Literary reviews by Tim Love.
Warning: Rather than reviews, these are often notes in preparation for reviews that were never finished, or pleas for help with understanding pieces. See Litref Reviews - a rationale for details.

Wednesday 11 July 2018

"Joy" by Sasha Dugdale (Carcanet, 2017)

Poems from PN Review, Rialto, etc. The title piece is a sprawling monologue with stage directions. Blake's wife, waiting to die - "All of them righter than the rightest calculation/ And truer than any compass/ Yet where they were right and true none could say/ And how they were right and true none could guess" (p.17), etc.

There are ballads, villanelles, loose terza rima -

Nothing will ever die
That lives - though all its form be changed
So there we stopped a bit and lay

And now the hours and days are rearranged
The bodies lying there are beyond strange
Like angels glaring through one peacock eye
(p.33)

I like the storyline of "How my friend went to look for her roots" though the piece is worsened by pretending to be poetry. My favourite is "Canoe" though it could be slimmed down.

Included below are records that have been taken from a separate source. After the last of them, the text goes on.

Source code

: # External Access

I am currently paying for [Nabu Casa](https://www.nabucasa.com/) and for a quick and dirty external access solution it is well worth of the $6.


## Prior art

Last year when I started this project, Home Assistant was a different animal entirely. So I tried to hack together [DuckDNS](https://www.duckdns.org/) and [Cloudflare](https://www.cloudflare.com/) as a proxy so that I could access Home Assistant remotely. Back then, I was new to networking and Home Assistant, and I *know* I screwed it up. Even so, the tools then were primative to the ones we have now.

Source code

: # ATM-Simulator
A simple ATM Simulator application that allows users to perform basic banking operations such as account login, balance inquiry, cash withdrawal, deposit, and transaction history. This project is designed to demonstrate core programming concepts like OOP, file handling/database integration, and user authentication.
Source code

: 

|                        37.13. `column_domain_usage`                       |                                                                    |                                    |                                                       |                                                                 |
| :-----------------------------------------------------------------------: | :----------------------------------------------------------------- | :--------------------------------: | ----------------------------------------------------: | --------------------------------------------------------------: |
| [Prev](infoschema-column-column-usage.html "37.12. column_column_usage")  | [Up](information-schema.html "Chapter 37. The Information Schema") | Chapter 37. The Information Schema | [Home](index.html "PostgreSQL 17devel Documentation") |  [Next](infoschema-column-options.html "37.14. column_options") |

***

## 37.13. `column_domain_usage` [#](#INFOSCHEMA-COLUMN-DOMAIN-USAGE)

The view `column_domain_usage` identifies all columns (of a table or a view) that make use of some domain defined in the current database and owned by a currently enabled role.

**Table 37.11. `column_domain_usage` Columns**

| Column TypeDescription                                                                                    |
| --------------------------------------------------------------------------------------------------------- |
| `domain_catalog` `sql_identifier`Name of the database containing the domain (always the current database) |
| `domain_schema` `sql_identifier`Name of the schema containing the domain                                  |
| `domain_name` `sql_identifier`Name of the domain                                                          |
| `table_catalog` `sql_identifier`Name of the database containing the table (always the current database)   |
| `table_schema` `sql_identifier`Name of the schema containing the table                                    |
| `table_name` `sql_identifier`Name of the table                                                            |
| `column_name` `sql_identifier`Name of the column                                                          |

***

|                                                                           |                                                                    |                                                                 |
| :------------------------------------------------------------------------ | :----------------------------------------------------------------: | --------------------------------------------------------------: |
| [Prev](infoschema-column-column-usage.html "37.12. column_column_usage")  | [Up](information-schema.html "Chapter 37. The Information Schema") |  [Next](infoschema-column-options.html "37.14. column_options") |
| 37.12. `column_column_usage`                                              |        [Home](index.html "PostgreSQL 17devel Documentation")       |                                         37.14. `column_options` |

People cheer off a canoe that leaves at 2 o'clock - "Sixty small flashes every minute, sixty times an hour/ Their will kept time, and if they did not conquer time/ Then they moved at its pace, they were time's ghosts". They never return. Their houses are raided for souvenirs, then ransacked, vandalised and burnt.

She's another poet who hits my blindspot. Some poems (e.g. "Villanelle" or the ballads) seem rather trite (no doubt I've misunderstood them). Others (e.g "Mappa Mundi") I don't understand or seem far too long.